Millions of prescriptions are written every year for benzodiazepines. In a large percentage of these cases, the provider is uncomfortable with the prescription. For this reason and many others, it is important to have a good understanding of when it might be appropriate to prescribe a benzodiazepine for a patient. This is also becoming particularly important in light of the many protocols being developed for the prescribing for this class of medication.
While the intention behind prescribing a benzodiazepine for a patient is to help alleviate emotional or physical pain for the patient, many times the use of the medication gets out of hand. Generally, benzodiazepines, which work to enhance GABA, are helpful in treating anxiety, insomnia, agitation, seizures, muscle spasms, alcohol withdrawal and as a premedication for medical or dental procedures.
Here we will focus on its uses for anxiety disorders. Benzodiazepines can be useful in the short-term for 1-3 months for a variety of anxiety disorders, like Generalized Anxiety Disorder, Social Anxiety Disorder and Panic Disorder, while waiting for the SSRI or other antidepressant/anti-anxiety medication to “kick in”. Benzodiazepines are not particularly helpful for depressive disorders or Obsessive-Compulsive Disorder. When starting a benzodiazepine, it is important to inform the patient that it is a short-term intervention, explaining the reason is to avoid long-term side effects, like tolerance, cognitive effects, and physiological and psychological dependence. When choosing a benzodiazepine, it is important to try to avoid short-acting medications like alprazolam if possible, because patients can develop a quick dependence to it because they can experience a “high” with it, and it has a short half-life, which can lead to rebound anxiety and can make it very difficult to taper off the medication. Also alprazolam is not a good medication for insomnia because of its short half-life. Patients may complain of being able to fall asleep okay but then waking up in the middle of the night. Alternative benzodiazepines to consider on a short-term basis for sleep include: clonazepam and temazepam.
If a patient is requiring adjunctive medication on a long-term basis for anxiety, consider non-benzodiazepine alternatives like diphenhydramine, hydroxyzine, propranolol, or buspirone. In the rare case when a long-term daily benzodiazepine is indicated, for example with Generalized Anxiety Disorder which responds well to a combination of SSRI + benzodiazepine, consider clonazepam. If a patient has infrequent panic attacks and a daily SSRI is not indicated, one could consider lorazepam on a prn basis. Lorazepam works well as a prn medication for acute anxiety and panic attacks, because it works relatively quickly but does not build up in the bloodstream. If one is prescribing long-term benzodiazepines, it is important to make sure the use is not slowly escalating, because that is a sign of tolerance and dependence. Also, when helping a patient taper off a medication after he has been on it for some time, it is important to conduct a slow taper to avoid serious withdrawal symptoms, and to provide an alternative to treat the ongoing anxiety symptoms. Guidelines for appropriately tapering off benzodiazepines are discussed in another e-Weekly.

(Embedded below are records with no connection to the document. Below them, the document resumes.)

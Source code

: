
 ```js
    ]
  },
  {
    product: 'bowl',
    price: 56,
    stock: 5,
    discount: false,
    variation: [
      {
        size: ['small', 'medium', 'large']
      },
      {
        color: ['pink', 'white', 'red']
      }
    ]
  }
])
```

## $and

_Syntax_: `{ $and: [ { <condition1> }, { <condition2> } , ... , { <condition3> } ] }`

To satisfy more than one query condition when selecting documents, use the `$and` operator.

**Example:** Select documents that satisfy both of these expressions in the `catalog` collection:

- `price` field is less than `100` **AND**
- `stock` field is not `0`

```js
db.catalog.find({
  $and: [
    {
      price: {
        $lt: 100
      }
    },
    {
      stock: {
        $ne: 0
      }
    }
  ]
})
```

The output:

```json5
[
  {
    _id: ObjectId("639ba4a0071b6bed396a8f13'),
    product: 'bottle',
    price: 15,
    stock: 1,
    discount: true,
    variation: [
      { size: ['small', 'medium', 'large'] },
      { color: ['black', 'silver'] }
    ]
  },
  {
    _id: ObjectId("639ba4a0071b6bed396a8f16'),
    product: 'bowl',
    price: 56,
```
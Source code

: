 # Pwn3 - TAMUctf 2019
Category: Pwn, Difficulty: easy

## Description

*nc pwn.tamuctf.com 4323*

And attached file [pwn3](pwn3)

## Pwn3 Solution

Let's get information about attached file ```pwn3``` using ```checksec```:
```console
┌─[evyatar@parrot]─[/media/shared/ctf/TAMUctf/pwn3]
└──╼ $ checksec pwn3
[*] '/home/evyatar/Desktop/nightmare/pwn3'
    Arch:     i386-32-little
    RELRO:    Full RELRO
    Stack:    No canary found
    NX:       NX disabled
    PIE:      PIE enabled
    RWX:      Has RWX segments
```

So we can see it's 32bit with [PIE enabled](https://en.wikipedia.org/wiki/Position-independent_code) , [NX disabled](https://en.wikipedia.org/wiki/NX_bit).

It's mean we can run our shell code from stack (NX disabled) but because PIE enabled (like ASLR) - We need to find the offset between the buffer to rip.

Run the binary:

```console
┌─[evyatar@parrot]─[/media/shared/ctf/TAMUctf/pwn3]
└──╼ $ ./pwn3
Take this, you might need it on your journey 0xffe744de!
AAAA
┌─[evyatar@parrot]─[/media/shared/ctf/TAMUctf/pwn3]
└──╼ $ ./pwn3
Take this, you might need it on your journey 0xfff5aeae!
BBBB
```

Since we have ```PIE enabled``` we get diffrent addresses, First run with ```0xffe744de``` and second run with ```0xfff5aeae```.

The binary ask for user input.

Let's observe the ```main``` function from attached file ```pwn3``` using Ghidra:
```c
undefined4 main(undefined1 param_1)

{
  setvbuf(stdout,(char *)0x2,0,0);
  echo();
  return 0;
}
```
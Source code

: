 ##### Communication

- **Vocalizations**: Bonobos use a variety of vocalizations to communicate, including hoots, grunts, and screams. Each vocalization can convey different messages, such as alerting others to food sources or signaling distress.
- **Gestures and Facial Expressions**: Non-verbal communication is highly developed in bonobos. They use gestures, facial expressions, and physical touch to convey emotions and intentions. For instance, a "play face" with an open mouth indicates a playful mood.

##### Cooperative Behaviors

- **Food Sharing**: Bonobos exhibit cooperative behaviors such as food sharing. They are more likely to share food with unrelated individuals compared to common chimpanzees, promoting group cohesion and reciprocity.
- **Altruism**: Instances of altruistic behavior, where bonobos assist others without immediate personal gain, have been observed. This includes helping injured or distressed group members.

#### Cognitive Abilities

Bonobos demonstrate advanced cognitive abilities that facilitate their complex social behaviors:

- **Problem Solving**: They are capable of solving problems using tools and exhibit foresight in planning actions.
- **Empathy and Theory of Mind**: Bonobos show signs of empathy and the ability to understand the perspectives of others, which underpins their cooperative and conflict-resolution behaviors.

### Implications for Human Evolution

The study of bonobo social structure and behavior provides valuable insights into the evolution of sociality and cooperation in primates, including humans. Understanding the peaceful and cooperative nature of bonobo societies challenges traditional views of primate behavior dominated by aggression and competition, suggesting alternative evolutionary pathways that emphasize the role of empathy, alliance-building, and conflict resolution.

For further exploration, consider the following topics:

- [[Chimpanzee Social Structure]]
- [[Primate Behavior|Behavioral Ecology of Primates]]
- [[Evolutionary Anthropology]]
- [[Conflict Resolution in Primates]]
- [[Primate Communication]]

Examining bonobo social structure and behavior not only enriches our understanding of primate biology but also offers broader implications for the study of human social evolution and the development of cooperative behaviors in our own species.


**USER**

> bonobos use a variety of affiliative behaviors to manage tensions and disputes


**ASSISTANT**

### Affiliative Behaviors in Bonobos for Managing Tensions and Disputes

The goal of this article is to help the primary care provider be more informed about the decision to prescribe a benzodiazepine to a patient in a safe and helpful way, because this class of medication has a role in treatment for anxiety disorders and can be helpful when used appropriately. It is therefore useful to look at some guidelines for appropriate prescribing practices for this class of medications.